Тогда молот опустился на мой череп. Все провалилось сквозь землю; некое время я сознавал еще мрак, тишину, неподвижность и пустоту, а не так долго осталось ждать и сам провалился сквозь землю куда-то…

* * *

Рябинин лежал в совершенном беспамятстве до самого вечера. Наконец хозяйка-чухонка, отыскав в памяти, что жилец сейчас не выходил из помещения, додумалась войти к нему, и, заметив бедного парня, разметавшегося в сильнейшем жару и бормотавшего всякую чепуху, испугалась, испустила какое-то восклицание на своем непонятном диалекте и отправила девочку за врачом. Врач приехал, взглянул, пощупал, послушал, помычал, присел к столу и, прописав рецепт, уехал, а Рябинин бредил и метаться.

IX

Дедов

Бедняга Рябинин заболел по окончании вчерашнего кутежа. Я заходил к нему и застал его лежащим без памяти. Хозяйка заботится за ним. Я должен был дать ей денег, в силу того, что в столе у Рябинина не выяснилось ни копейки; не знаю, стащила ли все проклятая баба либо, возможно, все осталось в «Вене». Действительно, кутнули день назад порядочно; было весьма радостно; мы с Рябининым выпивали брудершафт. Я выпивал кроме этого с Л. Красивая душа данный Л. и как осознаёт мастерство! В собственной последней статье он так тонко осознал, что я желал сообщить собственной картиной, как никто, за что я ему глубоко благодарен. Необходимо бы написать мелкую вещицу, так, что-нибудь а lа Клевер, и подарить ему. Да, кстати, его кличут Александр; не на следующий день ли его именины?

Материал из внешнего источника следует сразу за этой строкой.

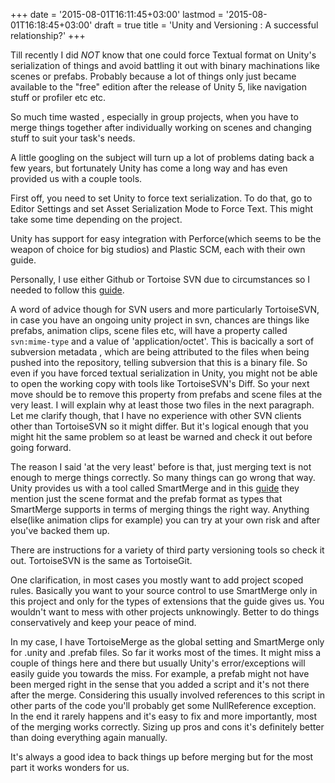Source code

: +++
date = '2015-08-01T16:11:45+03:00'
lastmod = '2015-08-01T16:18:45+03:00'
draft = true
title = 'Unity and Versioning : A successful relationship?'
+++

Till recently I did *NOT* know that one could force Textual format on Unity's serialization of things and avoid battling it out with binary machinations like scenes or prefabs. Probably because a lot of things only just became available to the "free" edition after the release of Unity 5, like navigation stuff or profiler etc etc.

So much time wasted , especially in group projects, when you have to merge things together after individually working on scenes and changing stuff to suit your task's needs.

A little googling on the subject will turn up a lot of problems dating back a few years, but fortunately Unity has come a long way and has even provided us with a couple tools.

First off, you need to set Unity to force text serialization. To do that, go to Editor Settings and set Asset Serialization Mode to Force Text. This might take some time depending on the project.

Unity has support for easy integration with Perforce(which seems to be the weapon of choice for big studios) and Plastic SCM, each with their own guide.

Personally, I use either Github or Tortoise SVN due to circumstances so I needed to follow this [guide](http://docs.unity3d.com/Manual/ExternalVersionControlSystemSupport.html).

A word of advice though for SVN users and more particularly TortoiseSVN, in case you have an ongoing unity project in svn, chances are things like prefabs, animation clips, scene files etc, will have a property called `svn:mime-type` and a value of 'application/octet'. This is bacically a sort of subversion metadata , which are being attributed to the files when being pushed into the repository, telling subversion that this is a binary file. So even if you have forced textual serialization in Unity, you might not be able to open the working copy with tools like TortoiseSVN's Diff. So your next move should be to remove this property from prefabs and scene files at the very least. I will explain why at least those two files in the next paragraph. Let me clarify though, that I have no experience with other SVN clients other than TortoiseSVN so it might differ. But it's logical enough that you might hit the same problem so at least be warned and check it out before going forward.

The reason I said 'at the very least' before is that, just merging text is not enough to merge things correctly. So many things can go wrong that way. Unity provides us with a tool called SmartMerge and in this [guide](http://docs.unity3d.com/Manual/SmartMerge.html) they mention just the scene format and the prefab format as types that SmartMerge supports in terms of merging things the right way. Anything else(like animation clips for example) you can try at your own risk and after you've backed them up.

There are instructions for a variety of third party versioning tools so check it out. TortoiseSVN is the same as TortoiseGit.

One clarification, in most cases you mostly want to add project scoped rules. Basically you want to your source control to use SmartMerge only in this project and only for the types of extensions that the guide gives us. You wouldn't want to mess with other projects unknowingly. Better to do things conservatively and keep your peace of mind.

In my case, I have TortoiseMerge as the global setting and SmartMerge only for .unity and .prefab files. So far it works most of the times. It might miss a couple of things here and there but usually Unity's error/exceptions will easily guide you towards the miss. For example, a prefab might not have been merged right in the sense that you added a script and it's not there after the merge. Considering this usually involved references to this script in other parts of the code you'll probably get some NullReference exception. In the end it rarely happens and it's easy to fix and more importantly, most of the merging works correctly. Sizing up pros and cons it's definitely better than doing everything again manually.

It's always a good idea to back things up before merging but for the most part it works wonders for us.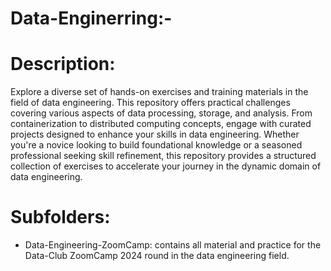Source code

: # Data-Enginerring:-
# Description:
Explore a diverse set of hands-on exercises and training materials in the field of data engineering. This repository offers practical challenges covering various aspects of data processing, storage, and analysis. From containerization to distributed computing concepts, engage with curated projects designed to enhance your skills in data engineering. Whether you're a novice looking to build foundational knowledge or a seasoned professional seeking skill refinement, this repository provides a structured collection of exercises to accelerate your journey in the dynamic domain of data engineering.
# Subfolders:
- Data-Engineering-ZoomCamp: contains all material and practice for the Data-Club ZoomCamp 2024 round in the data engineering field.

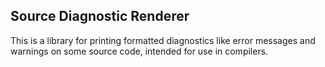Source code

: ## Source Diagnostic Renderer
This is a library for printing formatted diagnostics like error messages and warnings on some source code,
intended for use in compilers.
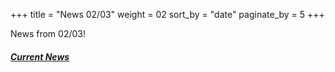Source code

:+++
title = "News 02/03"
weight = 02
sort_by = "date"
paginate_by = 5
+++

News from 02/03!

##### [<i class="bi bi-bell-fill"></i> Current News](@/news/_index.md)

Но бедному Рябинину может прийтись весьма не хорошо; его громадная конкурсная картина еще далеко не кончена, а срок уже прейдет скоро. Если он проболеет с месяц, то не возьмёт медали. Тогда — прощай заграница! Я весьма рад одному, что, как пейзажист, не соперничаю с ним, а его товарищи, должно быть, таки потирают руки. Да и то сообщить: одним местом больше.